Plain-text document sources
*** Block opens ***

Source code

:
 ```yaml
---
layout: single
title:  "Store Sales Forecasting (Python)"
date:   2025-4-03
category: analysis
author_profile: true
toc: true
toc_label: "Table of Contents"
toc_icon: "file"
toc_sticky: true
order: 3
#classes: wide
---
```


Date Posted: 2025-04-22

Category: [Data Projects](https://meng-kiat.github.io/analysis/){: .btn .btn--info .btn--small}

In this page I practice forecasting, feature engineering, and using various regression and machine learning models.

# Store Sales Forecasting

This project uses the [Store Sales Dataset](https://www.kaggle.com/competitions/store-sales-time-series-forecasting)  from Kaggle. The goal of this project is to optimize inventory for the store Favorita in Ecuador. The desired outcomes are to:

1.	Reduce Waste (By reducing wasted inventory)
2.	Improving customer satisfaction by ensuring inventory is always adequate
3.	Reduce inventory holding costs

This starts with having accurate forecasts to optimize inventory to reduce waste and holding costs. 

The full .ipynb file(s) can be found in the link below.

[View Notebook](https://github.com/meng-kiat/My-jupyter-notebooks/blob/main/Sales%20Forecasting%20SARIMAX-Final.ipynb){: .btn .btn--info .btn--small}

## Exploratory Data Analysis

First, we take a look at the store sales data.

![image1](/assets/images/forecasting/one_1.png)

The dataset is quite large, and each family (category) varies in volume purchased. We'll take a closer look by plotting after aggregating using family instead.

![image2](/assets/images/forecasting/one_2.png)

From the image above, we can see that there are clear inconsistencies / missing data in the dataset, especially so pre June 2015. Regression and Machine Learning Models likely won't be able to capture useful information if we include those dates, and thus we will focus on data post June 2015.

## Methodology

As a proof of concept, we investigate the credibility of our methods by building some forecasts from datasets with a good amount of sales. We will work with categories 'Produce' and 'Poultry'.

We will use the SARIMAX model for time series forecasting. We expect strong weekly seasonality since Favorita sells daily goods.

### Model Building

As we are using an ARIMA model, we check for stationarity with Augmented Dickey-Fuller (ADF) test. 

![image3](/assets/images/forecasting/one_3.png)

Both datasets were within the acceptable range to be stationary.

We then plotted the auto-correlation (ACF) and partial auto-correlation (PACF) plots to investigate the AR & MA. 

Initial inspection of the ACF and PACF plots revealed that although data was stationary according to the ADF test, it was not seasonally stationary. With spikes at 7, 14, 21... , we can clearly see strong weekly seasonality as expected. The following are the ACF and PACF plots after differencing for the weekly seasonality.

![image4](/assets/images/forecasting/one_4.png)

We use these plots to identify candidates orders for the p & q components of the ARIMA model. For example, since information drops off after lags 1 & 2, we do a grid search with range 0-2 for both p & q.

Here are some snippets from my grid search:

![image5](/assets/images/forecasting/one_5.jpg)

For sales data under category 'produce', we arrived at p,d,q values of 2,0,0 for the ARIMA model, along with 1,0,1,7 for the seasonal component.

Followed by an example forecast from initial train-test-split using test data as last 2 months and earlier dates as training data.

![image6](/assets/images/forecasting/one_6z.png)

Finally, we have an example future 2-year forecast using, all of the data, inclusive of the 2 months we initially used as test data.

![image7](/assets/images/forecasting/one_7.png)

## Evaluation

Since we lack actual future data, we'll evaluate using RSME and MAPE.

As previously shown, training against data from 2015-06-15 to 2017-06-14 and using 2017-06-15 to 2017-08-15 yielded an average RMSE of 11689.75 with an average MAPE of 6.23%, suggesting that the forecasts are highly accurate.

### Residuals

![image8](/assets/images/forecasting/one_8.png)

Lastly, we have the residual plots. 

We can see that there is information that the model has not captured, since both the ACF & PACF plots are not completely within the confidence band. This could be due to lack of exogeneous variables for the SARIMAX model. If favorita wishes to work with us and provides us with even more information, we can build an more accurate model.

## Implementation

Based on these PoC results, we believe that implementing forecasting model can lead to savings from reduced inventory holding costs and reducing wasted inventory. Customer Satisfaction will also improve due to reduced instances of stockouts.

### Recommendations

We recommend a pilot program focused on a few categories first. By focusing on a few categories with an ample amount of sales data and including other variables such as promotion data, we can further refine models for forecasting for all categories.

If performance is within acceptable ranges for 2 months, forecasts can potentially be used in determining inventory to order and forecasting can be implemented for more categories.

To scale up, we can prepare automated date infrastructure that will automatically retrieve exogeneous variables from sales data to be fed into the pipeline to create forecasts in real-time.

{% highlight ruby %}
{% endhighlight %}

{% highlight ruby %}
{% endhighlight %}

*** Block closes ***

TASK STATEMENT
Look for the string "datasets" in the entries above. Copy every line that has it.

PROBLEM SOLUTION
As a proof of concept, we investigate the credibility of our methods by building some forecasts from datasets with a good amount of sales. We will work with categories 'Produce' and 'Poultry'.
Both datasets were within the acceptable range to be stationary.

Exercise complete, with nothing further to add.